Activity:
Write out the material below exactly, beginning at the line that contains "διελάλει·</p>" and ending with its last line, both ends included; write nothing else.

═══ Extracted material

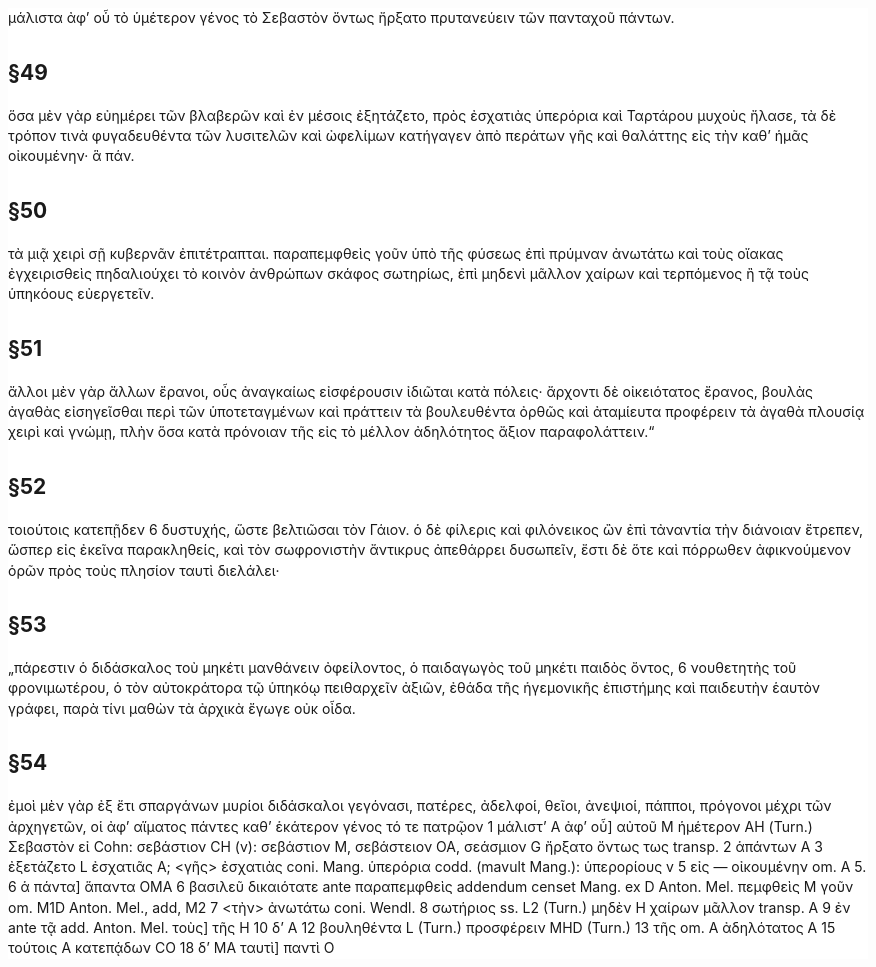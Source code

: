 <pb n="165"/>
μάλιστα ἀφ’ οὗ τὸ ὑμέτερον γένος τὸ Σεβαστὸν ὄντως ἤρξατο πρυτανεύειν
τῶν πανταχοῦ πάντων.</p>  

## §49  

<p>ὅσα μὲν γὰρ εὐημέρει τῶν βλαβερῶν καὶ ἐν μέσοις ἐξητάζετο, πρὸς ἐσχατιὰς ὑπερόρια καὶ Ταρτάρου μυχοὺς ἤλασε,
τὰ δὲ τρόπον τινὰ φυγαδευθέντα τῶν λυσιτελῶν καὶ ὠφελίμων κατήγαγεν
<lb n="5"/> ἀπὸ περάτων γῆς καὶ θαλάττης εἰς τὴν καθ’ ἡμᾶς οἰκουμένην· ἃ πάν.
</p>  

## §50  

<p>τὰ μιᾷ χειρὶ σῇ κυβερνᾶν ἐπιτέτραπται. παραπεμφθεὶς γοῦν ὑπὸ τῆς φύσεως ἐπὶ πρύμναν ἀνωτάτω καὶ τοὺς οἴακας ἐγχειρισθεὶς πηδαλιούχει
τὸ κοινὸν ἀνθρώπων σκάφος σωτηρίως, ἐπὶ μηδενὶ μᾶλλον χαίρων καὶ
τερπόμενος ἢ τᾷ τοὺς ὑπηκόους εὐεργετεῖν.</p>  

## §51  

<p>ἄλλοι μὲν γὰρ ἄλλων ἔρανοι, <lb n="10"/> οὗς ἀναγκαίως εἰσφέρουσιν ἰδιῶται κατὰ πόλεις· ἄρχοντι δὲ οἰκειότατος
ἔρανος, βουλὰς ἀγαθὰς εἰσηγεῖσθαι περὶ τῶν ὑποτεταγμένων καὶ πράττειν
τὰ βουλευθέντα ὀρθῶς καὶ ἀταμίευτα προφέρειν τὰ ἀγαθὰ πλουσίᾳ χειρὶ
καὶ γνώμῃ, πλὴν ὅσα κατὰ πρόνοιαν τῆς εἰς τὸ μέλλον ἀδηλότητος ἄξιον
παραφολάττειν.“</p>
<lb n="15"/>  

## §52  

<p><milestone unit="altref" n="8"/> τοιούτοις κατεπῇδεν 6 δυστυχής, ὥστε βελτιῶσαι τὸν Γάιον. ὁ δὲ φίλερις καὶ φιλόνεικος ὢν ἐπὶ τἀναντία τὴν διάνοιαν ἔτρεπεν, ὥσπερ
εἰς ἐκεῖνα παρακληθείς, καὶ τὸν σωφρονιστὴν ἄντικρυς ἀπεθάρρει δυσωπεῖν,
ἔστι δὲ ὅτε καὶ πόρρωθεν ἀφικνούμενον ὁρῶν πρὸς τοὺς πλησίον ταυτὶ
διελάλει·</p>  

## §53  

<p>„πάρεστιν ὁ διδάσκαλος τοὺ μηκέτι μανθάνειν ὀφείλοντος, ὁ <lb n="20"/> παιδαγωγὸς τοῦ μηκέτι παιδὸς ὄντος, 6 νουθετητὴς τοῦ φρονιμωτέρου,
ὁ τὸν αὐτοκράτορα τῷ ὑπηκόῳ πειθαρχεῖν ἀξιῶν, ἐθάδα τῆς ἡγεμονικῆς
ἐπιστήμης καὶ παιδευτὴν ἑαυτὸν γράφει, παρὰ τίνι μαθὼν τὰ ἀρχικὰ
ἔγωγε οὐκ οἶδα.</p>  

## §54  

<p>ἐμοὶ μὲν γὰρ ἐξ ἔτι σπαργάνων μυρίοι διδάσκαλοι γεγόνασι, πατέρες, ἀδελφοί, θεῖοι, ἀνεψιοί, πάπποι, πρόγονοι μέχρι τῶν
<lb n="25"/> ἀρχηγετῶν, οἱ ἀφ’ αἵματος πάντες καθ’ ἑκάτερον γένος τό τε πατρῷον
<note type="footnote">1 μάλιστ’ A ἀφ’ οὗ] αὐτοῦ M ἡμέτερον ΑΗ (Turn.) Σεβαστὸν
εἰ
Cohn: σεβάστιον CH (v): σεβάστιον M, σεβάστειον OA, σεάσμιον G ἤρξατο ὄντως
τως transp. 2 ἁπάντων A 3 ἐξετάζετο L ἐσχατιᾶς Α;
&lt;γῆς&gt; ἐσχατιὰς coni. Mang. ὑπερόρια codd. (mavult Mang.): ὑπερορίους v
5 εἰς — οἰκουμένην om. Α 5. 6 ἁ πάντα] ἅπαντα OMA 6 βασιλεῦ δικαιότατε
ante παραπεμφθεὶς addendum censet Mang. ex D Anton. Mel. πεμφθεὶς M
γοῦν om. M1D Anton. Mel., add, M2 7 &lt;τὴν&gt; ἀνωτάτω coni. Wendl. 8 σωτήριος
ss. L2 (Turn.) μηδὲν H χαίρων μᾶλλον transp. Α 9 ἐν ante τᾷ
add. Anton. Mel. τοὺς] τῆς H 10 δ’ Α 12 βουληθέντα L (Turn.)
προσφέρειν MHD (Turn.) 13 τῆς om. Α ἀδηλότατος Α
15 τούτοις A κατεπᾴδων CO 18 δ’ MA ταυτὶ] παντὶ Ο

══════

Solution to this exercise:
διελάλει·</p>  

## §53  

<p>„πάρεστιν ὁ διδάσκαλος τοὺ μηκέτι μανθάνειν ὀφείλοντος, ὁ <lb n="20"/> παιδαγωγὸς τοῦ μηκέτι παιδὸς ὄντος, 6 νουθετητὴς τοῦ φρονιμωτέρου,
ὁ τὸν αὐτοκράτορα τῷ ὑπηκόῳ πειθαρχεῖν ἀξιῶν, ἐθάδα τῆς ἡγεμονικῆς
ἐπιστήμης καὶ παιδευτὴν ἑαυτὸν γράφει, παρὰ τίνι μαθὼν τὰ ἀρχικὰ
ἔγωγε οὐκ οἶδα.</p>  

## §54  

<p>ἐμοὶ μὲν γὰρ ἐξ ἔτι σπαργάνων μυρίοι διδάσκαλοι γεγόνασι, πατέρες, ἀδελφοί, θεῖοι, ἀνεψιοί, πάπποι, πρόγονοι μέχρι τῶν
<lb n="25"/> ἀρχηγετῶν, οἱ ἀφ’ αἵματος πάντες καθ’ ἑκάτερον γένος τό τε πατρῷον
<note type="footnote">1 μάλιστ’ A ἀφ’ οὗ] αὐτοῦ M ἡμέτερον ΑΗ (Turn.) Σεβαστὸν
εἰ
Cohn: σεβάστιον CH (v): σεβάστιον M, σεβάστειον OA, σεάσμιον G ἤρξατο ὄντως
τως transp. 2 ἁπάντων A 3 ἐξετάζετο L ἐσχατιᾶς Α;
&lt;γῆς&gt; ἐσχατιὰς coni. Mang. ὑπερόρια codd. (mavult Mang.): ὑπερορίους v
5 εἰς — οἰκουμένην om. Α 5. 6 ἁ πάντα] ἅπαντα OMA 6 βασιλεῦ δικαιότατε
ante παραπεμφθεὶς addendum censet Mang. ex D Anton. Mel. πεμφθεὶς M
γοῦν om. M1D Anton. Mel., add, M2 7 &lt;τὴν&gt; ἀνωτάτω coni. Wendl. 8 σωτήριος
ss. L2 (Turn.) μηδὲν H χαίρων μᾶλλον transp. Α 9 ἐν ante τᾷ
add. Anton. Mel. τοὺς] τῆς H 10 δ’ Α 12 βουληθέντα L (Turn.)
προσφέρειν MHD (Turn.) 13 τῆς om. Α ἀδηλότατος Α
15 τούτοις A κατεπᾴδων CO 18 δ’ MA ταυτὶ] παντὶ Ο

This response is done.